ASSIGNMENT: Take every line from the entries below that includes the word "numbers" and copy it.
--- START ---
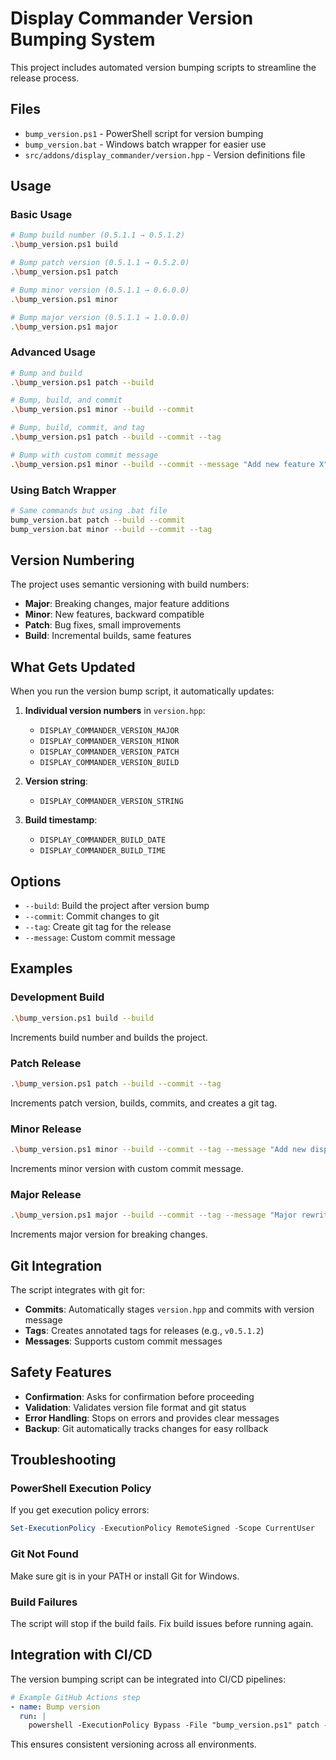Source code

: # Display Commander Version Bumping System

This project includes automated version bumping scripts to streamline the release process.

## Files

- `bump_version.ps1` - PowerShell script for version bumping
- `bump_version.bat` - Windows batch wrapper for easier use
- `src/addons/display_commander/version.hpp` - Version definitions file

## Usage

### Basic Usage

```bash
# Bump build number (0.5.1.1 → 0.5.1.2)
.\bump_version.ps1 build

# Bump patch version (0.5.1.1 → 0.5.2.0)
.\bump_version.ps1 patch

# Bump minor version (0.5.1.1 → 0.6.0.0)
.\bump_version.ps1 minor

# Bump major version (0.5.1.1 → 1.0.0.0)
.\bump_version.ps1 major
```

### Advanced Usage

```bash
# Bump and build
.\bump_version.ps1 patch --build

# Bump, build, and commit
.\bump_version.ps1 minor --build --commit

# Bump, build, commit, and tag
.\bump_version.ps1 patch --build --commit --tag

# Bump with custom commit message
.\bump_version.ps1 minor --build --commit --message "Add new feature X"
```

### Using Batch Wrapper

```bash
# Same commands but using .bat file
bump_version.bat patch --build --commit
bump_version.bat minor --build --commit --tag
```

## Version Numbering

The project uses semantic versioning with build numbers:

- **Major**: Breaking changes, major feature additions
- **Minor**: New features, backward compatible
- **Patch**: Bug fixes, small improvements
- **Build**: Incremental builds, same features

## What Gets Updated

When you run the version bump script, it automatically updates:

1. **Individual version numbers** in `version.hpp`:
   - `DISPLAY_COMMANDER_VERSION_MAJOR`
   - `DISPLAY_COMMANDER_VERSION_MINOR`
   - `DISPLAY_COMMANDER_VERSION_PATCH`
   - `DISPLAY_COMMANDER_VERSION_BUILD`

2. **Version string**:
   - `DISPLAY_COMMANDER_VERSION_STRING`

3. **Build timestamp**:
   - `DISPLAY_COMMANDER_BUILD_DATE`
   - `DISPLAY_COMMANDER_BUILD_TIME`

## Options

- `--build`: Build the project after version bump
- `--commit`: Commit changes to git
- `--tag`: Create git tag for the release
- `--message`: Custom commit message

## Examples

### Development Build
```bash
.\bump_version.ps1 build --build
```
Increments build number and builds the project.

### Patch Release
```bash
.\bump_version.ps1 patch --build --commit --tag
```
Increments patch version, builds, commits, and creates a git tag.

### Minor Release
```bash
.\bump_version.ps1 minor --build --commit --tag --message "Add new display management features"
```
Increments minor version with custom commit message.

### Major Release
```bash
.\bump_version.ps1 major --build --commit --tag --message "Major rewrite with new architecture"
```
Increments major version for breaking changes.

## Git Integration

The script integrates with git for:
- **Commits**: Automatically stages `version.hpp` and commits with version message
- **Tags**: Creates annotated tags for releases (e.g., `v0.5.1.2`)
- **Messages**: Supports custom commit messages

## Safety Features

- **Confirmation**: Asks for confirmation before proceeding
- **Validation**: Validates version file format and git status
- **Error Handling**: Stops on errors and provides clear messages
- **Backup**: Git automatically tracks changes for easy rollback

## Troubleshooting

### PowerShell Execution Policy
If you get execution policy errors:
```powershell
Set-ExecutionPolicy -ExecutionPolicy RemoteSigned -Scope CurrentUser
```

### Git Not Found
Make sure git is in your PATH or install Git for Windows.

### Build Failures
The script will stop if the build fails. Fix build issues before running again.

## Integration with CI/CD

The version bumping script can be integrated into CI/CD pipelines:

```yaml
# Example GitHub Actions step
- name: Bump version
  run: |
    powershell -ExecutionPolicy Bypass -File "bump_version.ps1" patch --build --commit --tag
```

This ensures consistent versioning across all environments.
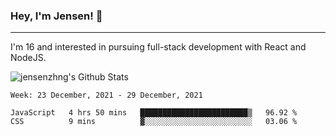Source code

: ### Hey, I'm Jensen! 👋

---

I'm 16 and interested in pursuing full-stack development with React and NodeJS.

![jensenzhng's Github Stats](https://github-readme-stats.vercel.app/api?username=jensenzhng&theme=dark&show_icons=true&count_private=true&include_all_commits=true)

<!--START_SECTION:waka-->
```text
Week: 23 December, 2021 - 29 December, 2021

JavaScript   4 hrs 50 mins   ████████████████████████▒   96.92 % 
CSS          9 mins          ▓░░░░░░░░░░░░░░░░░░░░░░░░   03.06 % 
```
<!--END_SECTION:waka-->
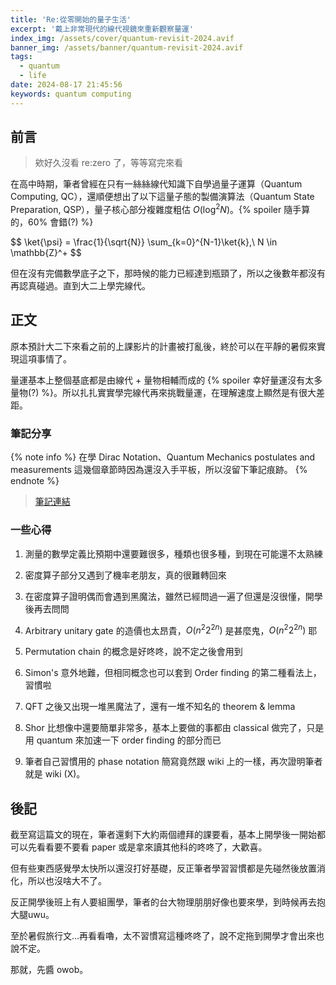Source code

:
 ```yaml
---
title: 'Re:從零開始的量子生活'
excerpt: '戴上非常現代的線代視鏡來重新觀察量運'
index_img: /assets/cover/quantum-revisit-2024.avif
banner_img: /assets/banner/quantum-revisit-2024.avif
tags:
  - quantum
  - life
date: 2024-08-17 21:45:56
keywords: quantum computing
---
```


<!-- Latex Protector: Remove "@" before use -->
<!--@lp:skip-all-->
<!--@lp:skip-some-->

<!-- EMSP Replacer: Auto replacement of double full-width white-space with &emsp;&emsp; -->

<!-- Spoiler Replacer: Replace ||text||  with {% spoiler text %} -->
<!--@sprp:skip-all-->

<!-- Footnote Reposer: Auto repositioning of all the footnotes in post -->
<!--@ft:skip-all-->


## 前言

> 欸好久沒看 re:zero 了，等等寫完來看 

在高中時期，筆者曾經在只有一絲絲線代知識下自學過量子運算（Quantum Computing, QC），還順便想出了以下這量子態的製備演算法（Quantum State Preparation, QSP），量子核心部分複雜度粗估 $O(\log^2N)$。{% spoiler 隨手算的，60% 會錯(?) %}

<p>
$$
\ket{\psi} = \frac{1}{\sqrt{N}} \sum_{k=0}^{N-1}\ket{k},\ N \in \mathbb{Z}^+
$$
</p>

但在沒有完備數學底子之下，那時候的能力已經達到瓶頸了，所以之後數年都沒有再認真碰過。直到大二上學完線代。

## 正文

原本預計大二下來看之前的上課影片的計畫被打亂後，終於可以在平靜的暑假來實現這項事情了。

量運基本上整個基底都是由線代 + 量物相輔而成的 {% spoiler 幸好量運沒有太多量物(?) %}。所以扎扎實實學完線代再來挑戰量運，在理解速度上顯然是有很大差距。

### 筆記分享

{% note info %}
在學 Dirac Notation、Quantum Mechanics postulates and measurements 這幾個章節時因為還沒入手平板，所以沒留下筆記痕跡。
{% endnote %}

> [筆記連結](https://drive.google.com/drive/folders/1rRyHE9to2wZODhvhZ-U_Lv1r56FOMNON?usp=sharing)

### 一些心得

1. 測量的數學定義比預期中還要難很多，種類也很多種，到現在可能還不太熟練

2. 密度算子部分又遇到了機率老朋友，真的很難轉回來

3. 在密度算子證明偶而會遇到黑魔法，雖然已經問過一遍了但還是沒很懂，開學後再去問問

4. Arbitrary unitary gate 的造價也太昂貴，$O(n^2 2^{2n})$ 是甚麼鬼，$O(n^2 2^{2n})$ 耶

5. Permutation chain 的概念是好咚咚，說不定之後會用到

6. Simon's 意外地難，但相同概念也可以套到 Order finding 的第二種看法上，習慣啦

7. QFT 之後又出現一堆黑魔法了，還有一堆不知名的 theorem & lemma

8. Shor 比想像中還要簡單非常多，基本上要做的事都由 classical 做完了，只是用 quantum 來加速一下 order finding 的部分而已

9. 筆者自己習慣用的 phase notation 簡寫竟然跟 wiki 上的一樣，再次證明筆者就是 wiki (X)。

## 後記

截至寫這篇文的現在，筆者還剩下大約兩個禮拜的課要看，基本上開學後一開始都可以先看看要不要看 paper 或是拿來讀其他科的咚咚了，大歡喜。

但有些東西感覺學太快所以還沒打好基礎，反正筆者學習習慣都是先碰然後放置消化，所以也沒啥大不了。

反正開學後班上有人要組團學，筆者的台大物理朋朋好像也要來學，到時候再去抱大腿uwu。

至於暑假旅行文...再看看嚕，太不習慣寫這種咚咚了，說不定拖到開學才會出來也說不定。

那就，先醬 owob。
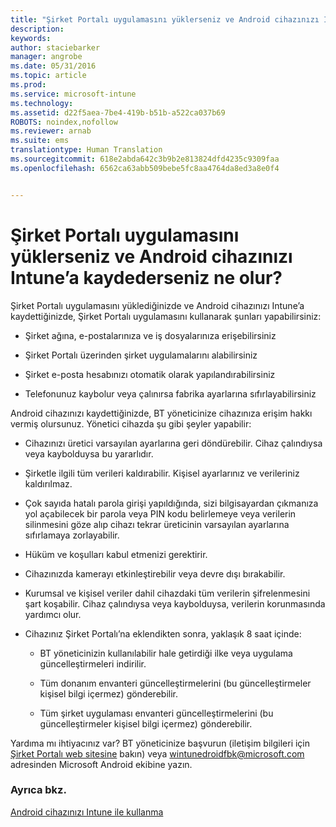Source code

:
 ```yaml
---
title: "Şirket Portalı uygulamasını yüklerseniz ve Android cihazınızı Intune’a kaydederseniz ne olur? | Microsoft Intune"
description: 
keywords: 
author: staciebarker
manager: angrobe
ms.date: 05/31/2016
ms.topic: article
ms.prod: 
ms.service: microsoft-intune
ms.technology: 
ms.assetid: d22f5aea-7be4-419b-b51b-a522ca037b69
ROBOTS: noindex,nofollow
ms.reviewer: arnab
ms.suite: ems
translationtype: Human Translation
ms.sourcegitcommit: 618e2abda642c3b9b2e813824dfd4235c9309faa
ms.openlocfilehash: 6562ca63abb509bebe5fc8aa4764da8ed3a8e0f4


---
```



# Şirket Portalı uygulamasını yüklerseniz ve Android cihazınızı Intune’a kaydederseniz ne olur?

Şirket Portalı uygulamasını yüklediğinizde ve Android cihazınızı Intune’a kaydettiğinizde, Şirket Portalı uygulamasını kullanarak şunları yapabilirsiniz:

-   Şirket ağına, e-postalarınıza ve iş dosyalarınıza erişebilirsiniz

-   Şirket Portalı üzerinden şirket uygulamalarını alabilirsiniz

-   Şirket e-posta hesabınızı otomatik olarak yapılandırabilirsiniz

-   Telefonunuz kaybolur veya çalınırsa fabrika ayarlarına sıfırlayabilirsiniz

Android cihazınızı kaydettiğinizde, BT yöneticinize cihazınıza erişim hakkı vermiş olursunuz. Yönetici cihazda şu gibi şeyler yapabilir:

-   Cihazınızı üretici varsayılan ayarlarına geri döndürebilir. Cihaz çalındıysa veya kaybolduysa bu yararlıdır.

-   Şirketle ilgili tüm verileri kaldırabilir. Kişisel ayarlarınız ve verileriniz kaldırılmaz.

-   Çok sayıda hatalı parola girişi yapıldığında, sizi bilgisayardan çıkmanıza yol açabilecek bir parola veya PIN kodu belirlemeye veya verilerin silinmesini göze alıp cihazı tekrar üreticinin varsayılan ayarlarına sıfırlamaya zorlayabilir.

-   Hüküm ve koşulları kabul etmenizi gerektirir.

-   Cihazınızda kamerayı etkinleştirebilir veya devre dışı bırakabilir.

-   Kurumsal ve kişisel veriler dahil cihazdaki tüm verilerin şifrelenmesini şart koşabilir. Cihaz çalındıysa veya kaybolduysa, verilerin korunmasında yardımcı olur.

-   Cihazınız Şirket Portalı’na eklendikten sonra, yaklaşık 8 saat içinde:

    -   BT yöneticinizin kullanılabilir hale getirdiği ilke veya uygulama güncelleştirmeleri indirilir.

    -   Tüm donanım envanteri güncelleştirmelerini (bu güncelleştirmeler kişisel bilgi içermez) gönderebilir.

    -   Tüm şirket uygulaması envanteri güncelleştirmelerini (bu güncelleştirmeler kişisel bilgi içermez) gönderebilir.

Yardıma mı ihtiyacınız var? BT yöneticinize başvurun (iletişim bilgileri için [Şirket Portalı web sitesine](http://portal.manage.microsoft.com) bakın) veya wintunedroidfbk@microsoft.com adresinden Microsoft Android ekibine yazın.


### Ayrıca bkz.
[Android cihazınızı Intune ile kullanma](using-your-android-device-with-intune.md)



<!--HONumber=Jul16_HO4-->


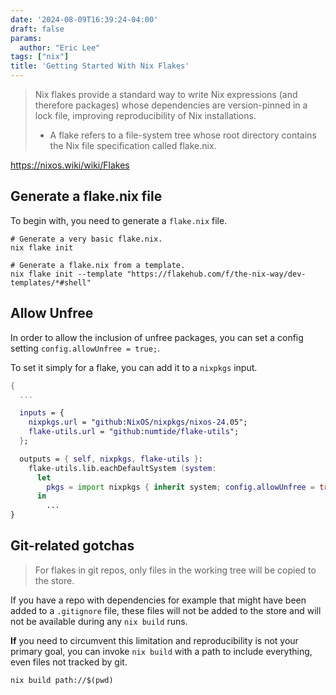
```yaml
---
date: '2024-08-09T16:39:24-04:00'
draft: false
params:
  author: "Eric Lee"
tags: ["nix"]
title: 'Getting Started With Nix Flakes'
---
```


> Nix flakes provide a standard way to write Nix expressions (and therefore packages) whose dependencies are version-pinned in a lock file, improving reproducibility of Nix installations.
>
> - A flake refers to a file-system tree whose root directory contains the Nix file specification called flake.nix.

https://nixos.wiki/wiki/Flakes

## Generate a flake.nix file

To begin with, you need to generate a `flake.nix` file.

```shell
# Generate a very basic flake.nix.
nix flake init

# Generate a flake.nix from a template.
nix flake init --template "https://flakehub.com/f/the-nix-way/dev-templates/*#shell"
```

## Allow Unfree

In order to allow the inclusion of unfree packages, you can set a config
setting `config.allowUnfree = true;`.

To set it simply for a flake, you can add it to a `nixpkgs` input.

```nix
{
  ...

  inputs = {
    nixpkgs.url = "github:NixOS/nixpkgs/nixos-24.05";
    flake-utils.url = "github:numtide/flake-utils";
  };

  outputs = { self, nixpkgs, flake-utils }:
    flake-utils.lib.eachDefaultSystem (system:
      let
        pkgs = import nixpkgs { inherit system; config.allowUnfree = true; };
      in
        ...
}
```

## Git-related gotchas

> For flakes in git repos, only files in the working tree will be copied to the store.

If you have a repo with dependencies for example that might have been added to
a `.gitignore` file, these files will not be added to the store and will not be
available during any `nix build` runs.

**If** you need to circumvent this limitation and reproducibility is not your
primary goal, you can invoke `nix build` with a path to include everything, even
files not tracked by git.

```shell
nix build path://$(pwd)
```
--- END ---
OUTPUT:
The project uses semantic versioning with build numbers:
1. **Individual version numbers** in `version.hpp`:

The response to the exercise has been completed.